INFORMATION GIVEN below:

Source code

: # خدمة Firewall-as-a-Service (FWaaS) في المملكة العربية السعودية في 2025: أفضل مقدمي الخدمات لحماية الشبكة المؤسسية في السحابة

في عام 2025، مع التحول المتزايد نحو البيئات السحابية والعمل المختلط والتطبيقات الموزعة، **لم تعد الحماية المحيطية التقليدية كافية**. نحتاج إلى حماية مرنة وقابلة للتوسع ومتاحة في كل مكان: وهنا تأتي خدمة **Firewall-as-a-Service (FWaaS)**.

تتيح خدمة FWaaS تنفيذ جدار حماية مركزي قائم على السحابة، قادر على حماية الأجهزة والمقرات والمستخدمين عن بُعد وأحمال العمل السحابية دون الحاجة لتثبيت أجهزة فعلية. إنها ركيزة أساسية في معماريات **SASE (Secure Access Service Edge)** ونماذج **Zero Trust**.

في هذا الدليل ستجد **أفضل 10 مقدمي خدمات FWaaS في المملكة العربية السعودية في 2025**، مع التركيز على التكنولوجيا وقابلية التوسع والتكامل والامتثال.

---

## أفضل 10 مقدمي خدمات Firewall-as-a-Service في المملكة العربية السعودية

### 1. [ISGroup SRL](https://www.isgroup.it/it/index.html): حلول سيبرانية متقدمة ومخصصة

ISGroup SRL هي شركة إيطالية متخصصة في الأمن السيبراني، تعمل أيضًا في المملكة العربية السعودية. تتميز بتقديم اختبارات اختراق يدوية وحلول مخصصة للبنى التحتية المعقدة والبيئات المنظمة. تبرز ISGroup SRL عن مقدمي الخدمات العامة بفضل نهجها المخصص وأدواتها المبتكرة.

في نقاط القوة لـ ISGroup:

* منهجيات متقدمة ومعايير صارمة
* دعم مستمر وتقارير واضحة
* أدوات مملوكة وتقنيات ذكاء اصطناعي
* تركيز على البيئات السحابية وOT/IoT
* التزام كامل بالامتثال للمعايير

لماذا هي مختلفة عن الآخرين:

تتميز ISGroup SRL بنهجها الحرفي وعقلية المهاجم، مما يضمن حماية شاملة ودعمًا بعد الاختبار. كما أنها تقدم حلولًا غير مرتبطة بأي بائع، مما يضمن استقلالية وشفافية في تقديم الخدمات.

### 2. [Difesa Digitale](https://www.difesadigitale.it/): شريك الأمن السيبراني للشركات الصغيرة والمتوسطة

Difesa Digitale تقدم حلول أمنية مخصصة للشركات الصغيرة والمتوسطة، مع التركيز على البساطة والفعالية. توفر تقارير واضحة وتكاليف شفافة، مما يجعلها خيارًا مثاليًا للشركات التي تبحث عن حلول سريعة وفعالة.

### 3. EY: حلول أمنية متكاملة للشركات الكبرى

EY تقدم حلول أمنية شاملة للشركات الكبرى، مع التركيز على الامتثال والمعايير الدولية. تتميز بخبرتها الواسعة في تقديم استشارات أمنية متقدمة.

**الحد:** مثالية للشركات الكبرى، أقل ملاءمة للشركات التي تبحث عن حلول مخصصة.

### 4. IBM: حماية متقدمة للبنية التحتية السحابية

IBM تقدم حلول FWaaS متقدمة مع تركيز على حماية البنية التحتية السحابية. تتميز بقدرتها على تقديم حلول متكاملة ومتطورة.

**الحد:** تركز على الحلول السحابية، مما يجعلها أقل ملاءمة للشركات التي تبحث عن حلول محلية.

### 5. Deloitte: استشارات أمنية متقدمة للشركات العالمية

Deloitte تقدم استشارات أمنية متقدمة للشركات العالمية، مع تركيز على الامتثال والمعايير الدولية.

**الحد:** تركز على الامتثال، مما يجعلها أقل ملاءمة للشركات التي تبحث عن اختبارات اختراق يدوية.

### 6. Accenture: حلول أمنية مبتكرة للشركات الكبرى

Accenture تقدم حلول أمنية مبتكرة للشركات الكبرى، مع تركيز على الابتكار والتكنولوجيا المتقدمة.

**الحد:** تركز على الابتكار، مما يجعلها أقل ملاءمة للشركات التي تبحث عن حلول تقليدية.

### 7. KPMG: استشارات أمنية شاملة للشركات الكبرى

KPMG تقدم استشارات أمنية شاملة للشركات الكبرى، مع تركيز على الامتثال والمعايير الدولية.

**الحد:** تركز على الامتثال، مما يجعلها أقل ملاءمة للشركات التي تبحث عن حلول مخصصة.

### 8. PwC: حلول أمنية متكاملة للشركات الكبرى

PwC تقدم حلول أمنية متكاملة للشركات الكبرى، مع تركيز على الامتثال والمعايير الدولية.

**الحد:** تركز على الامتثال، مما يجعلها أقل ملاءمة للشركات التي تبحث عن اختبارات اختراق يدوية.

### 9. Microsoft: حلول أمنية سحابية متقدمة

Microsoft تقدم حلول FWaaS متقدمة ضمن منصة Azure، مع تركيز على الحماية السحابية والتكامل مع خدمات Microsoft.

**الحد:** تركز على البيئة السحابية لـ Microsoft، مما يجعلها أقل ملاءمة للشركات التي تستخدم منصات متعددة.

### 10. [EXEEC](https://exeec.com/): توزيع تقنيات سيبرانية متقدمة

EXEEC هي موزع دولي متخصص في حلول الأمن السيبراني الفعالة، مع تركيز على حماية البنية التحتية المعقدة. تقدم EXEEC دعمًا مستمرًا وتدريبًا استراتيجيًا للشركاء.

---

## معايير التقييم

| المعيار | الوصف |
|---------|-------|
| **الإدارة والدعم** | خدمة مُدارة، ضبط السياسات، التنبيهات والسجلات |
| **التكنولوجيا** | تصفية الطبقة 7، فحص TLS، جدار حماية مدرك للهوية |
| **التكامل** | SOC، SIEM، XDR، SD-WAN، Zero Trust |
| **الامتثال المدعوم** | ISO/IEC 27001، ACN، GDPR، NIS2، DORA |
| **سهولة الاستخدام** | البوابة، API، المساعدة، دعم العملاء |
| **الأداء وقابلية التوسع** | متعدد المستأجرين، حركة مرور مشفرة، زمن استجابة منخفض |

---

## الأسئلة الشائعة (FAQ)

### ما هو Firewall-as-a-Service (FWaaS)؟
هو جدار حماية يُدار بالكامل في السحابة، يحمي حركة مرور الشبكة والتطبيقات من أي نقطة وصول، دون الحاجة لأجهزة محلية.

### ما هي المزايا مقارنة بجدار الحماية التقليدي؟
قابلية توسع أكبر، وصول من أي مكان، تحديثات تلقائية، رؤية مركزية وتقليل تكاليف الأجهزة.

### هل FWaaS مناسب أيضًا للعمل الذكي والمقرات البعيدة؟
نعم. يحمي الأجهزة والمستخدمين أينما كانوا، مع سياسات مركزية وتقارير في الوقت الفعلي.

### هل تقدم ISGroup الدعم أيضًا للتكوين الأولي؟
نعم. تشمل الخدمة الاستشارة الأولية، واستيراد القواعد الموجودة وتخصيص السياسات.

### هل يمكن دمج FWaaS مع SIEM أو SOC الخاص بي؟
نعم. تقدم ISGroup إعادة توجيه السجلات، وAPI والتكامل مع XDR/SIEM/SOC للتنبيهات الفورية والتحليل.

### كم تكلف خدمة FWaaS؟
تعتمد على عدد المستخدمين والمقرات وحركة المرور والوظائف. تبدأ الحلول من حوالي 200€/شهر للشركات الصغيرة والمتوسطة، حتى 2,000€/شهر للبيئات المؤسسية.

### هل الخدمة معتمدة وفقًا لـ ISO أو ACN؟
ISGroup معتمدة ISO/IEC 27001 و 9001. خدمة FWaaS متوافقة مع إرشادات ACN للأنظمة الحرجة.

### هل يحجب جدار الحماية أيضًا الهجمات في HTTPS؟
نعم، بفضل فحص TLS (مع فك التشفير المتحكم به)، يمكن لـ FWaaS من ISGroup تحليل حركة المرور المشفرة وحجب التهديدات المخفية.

End of INFORMATION GIVEN.

● TASK ITEM
Only one stretch of the entries above is wanted: the lines from the one containing "### ما هي المزايا" through the one containing "### هل يمكن". Please reproduce it exactly.

● ANSWER TO THIS EXERCISE
### ما هي المزايا مقارنة بجدار الحماية التقليدي؟
قابلية توسع أكبر، وصول من أي مكان، تحديثات تلقائية، رؤية مركزية وتقليل تكاليف الأجهزة.

### هل FWaaS مناسب أيضًا للعمل الذكي والمقرات البعيدة؟
نعم. يحمي الأجهزة والمستخدمين أينما كانوا، مع سياسات مركزية وتقارير في الوقت الفعلي.

### هل تقدم ISGroup الدعم أيضًا للتكوين الأولي؟
نعم. تشمل الخدمة الاستشارة الأولية، واستيراد القواعد الموجودة وتخصيص السياسات.

### هل يمكن دمج FWaaS مع SIEM أو SOC الخاص بي؟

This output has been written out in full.